===== Supplied records =====

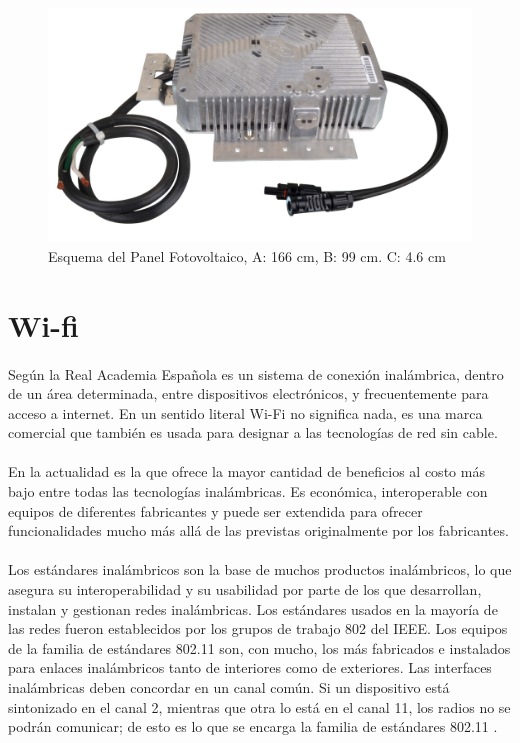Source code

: \begin{figure}[H]
	\centering
	\includegraphics[scale=.25]{Capitulo2/images/microinversor.png}
	\caption{Esquema del Panel Fotovoltaico, A: 166 cm, B: 99 cm. C: 4.6 cm}
	\label{fig:diagrama_dispensador}
\end{figure}
 
 
 \section{Wi-fi}
 \paragraph{}
 Según la Real Academia Española es un sistema de conexión inalámbrica, dentro de un área determinada, entre dispositivos electrónicos, y frecuentemente para acceso a internet. En un sentido literal Wi-Fi no significa nada, es una marca comercial que también es usada para designar a las tecnologías de red sin cable.
 \paragraph{}
 En la actualidad es la que ofrece la mayor cantidad de beneficios al costo más bajo entre todas las tecnologías inalámbricas. Es económica, interoperable con equipos de diferentes fabricantes y puede ser extendida para ofrecer funcionalidades mucho más allá de las previstas originalmente por los fabricantes.
 \paragraph{}
 Los estándares inalámbricos son la base de muchos productos inalámbricos, lo que asegura su interoperabilidad y su usabilidad por parte de los que desarrollan, instalan y gestionan redes inalámbricas. Los estándares usados en la mayoría de las redes fueron establecidos por los grupos de trabajo 802 del IEEE. Los equipos de la familia de estándares 802.11 son, con mucho, los más fabricados e instalados para enlaces inalámbricos tanto de interiores como de exteriores. Las interfaces inalámbricas deben concordar en un canal común. Si un dispositivo está sintonizado en el canal 2, mientras que otra lo está en el canal 11, los radios no se podrán comunicar; de esto es lo que se encarga la familia de estándares 802.11 \citep{MarcoTeoricoWifi}.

=====

Your objective:
Write out the records shown above exactly, but do not include any images.

Exercise output:
Source code

: \begin{figure}[H]
	\centering
	\includegraphics[scale=.25]{Capitulo2/images/microinversor.png}
	\caption{Esquema del Panel Fotovoltaico, A: 166 cm, B: 99 cm. C: 4.6 cm}
	\label{fig:diagrama_dispensador}
\end{figure}
 
 
 \section{Wi-fi}
 \paragraph{}
 Según la Real Academia Española es un sistema de conexión inalámbrica, dentro de un área determinada, entre dispositivos electrónicos, y frecuentemente para acceso a internet. En un sentido literal Wi-Fi no significa nada, es una marca comercial que también es usada para designar a las tecnologías de red sin cable.
 \paragraph{}
 En la actualidad es la que ofrece la mayor cantidad de beneficios al costo más bajo entre todas las tecnologías inalámbricas. Es económica, interoperable con equipos de diferentes fabricantes y puede ser extendida para ofrecer funcionalidades mucho más allá de las previstas originalmente por los fabricantes.
 \paragraph{}
 Los estándares inalámbricos son la base de muchos productos inalámbricos, lo que asegura su interoperabilidad y su usabilidad por parte de los que desarrollan, instalan y gestionan redes inalámbricas. Los estándares usados en la mayoría de las redes fueron establecidos por los grupos de trabajo 802 del IEEE. Los equipos de la familia de estándares 802.11 son, con mucho, los más fabricados e instalados para enlaces inalámbricos tanto de interiores como de exteriores. Las interfaces inalámbricas deben concordar en un canal común. Si un dispositivo está sintonizado en el canal 2, mientras que otra lo está en el canal 11, los radios no se podrán comunicar; de esto es lo que se encarga la familia de estándares 802.11 \citep{MarcoTeoricoWifi}.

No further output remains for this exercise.